Give back every line of the material below that has the string "SQUID".

**Record excerpts**.
* * * * *
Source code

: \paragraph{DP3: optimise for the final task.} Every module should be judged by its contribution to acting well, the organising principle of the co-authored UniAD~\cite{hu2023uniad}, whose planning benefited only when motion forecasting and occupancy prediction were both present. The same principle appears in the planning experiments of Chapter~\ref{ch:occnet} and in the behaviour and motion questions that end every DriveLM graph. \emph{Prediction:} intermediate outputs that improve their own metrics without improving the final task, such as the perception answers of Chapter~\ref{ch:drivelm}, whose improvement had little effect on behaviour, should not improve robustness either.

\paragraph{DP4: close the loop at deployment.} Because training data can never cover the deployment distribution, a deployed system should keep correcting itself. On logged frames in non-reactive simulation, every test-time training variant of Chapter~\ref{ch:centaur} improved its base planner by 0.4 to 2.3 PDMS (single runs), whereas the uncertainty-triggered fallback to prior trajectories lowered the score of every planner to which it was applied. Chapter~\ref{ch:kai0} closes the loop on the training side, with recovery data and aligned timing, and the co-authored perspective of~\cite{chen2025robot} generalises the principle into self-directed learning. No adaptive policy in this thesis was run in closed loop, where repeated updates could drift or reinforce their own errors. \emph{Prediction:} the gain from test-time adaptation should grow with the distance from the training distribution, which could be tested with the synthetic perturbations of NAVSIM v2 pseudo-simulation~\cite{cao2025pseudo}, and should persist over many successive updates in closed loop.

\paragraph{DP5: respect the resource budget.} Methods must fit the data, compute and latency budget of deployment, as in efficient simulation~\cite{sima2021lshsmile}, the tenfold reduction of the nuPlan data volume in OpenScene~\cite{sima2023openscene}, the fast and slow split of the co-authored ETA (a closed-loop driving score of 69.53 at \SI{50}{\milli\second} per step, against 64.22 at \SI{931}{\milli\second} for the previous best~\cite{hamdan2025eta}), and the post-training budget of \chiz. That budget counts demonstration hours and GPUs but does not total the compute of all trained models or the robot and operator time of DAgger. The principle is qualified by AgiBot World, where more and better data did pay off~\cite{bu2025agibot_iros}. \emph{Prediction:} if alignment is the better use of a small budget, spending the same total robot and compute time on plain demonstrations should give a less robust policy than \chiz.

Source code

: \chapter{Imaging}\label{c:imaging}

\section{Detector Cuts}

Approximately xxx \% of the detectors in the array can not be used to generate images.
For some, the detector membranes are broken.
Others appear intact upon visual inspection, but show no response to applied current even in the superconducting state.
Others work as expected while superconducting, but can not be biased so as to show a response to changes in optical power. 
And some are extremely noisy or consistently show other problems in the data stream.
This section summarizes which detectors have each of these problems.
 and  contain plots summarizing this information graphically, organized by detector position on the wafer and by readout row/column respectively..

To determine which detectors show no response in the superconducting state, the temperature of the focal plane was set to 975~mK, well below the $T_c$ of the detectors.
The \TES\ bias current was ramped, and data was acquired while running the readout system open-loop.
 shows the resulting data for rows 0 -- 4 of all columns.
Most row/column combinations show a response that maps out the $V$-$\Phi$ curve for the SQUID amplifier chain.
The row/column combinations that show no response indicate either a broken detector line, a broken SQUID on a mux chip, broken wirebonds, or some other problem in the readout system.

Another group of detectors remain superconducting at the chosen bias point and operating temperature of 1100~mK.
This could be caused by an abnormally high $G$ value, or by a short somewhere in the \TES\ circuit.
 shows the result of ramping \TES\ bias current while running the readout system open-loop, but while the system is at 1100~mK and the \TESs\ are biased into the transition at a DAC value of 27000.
* * * * *
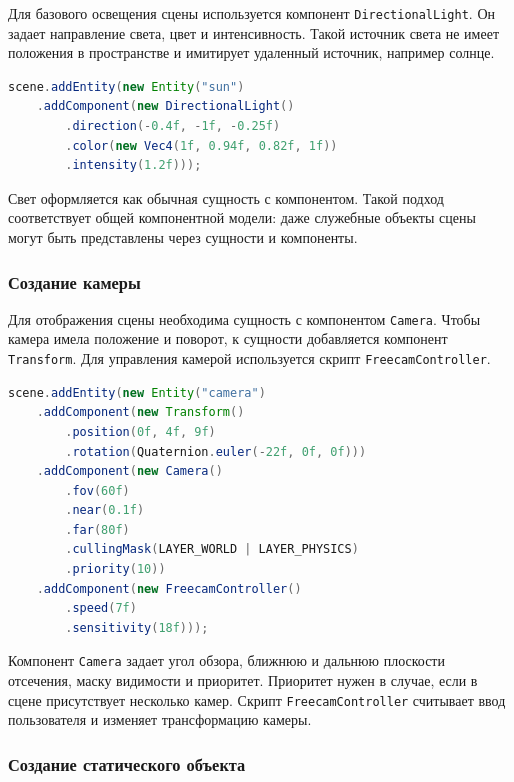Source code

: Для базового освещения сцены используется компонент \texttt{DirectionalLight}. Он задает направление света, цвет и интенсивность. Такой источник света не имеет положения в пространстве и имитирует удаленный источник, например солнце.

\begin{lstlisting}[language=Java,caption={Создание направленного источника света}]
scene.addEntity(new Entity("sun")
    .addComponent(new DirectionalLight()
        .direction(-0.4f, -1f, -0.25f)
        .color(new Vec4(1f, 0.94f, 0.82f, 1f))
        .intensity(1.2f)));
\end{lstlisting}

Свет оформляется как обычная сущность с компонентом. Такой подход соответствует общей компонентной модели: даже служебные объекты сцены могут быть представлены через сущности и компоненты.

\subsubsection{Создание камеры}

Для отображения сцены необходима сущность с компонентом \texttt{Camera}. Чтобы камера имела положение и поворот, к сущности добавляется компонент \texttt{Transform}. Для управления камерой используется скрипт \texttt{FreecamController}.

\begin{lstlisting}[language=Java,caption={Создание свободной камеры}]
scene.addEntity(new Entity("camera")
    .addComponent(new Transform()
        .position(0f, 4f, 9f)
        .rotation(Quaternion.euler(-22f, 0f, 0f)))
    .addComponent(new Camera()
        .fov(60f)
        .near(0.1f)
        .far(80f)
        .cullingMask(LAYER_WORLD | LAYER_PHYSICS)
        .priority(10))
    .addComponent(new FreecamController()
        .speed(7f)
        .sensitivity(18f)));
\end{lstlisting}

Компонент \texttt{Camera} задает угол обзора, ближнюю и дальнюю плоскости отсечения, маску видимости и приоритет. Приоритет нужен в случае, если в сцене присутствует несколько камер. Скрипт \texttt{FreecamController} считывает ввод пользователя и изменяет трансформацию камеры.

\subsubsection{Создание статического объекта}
* * * * *
**Solution to the problem**.
Most row/column combinations show a response that maps out the $V$-$\Phi$ curve for the SQUID amplifier chain.
The row/column combinations that show no response indicate either a broken detector line, a broken SQUID on a mux chip, broken wirebonds, or some other problem in the readout system.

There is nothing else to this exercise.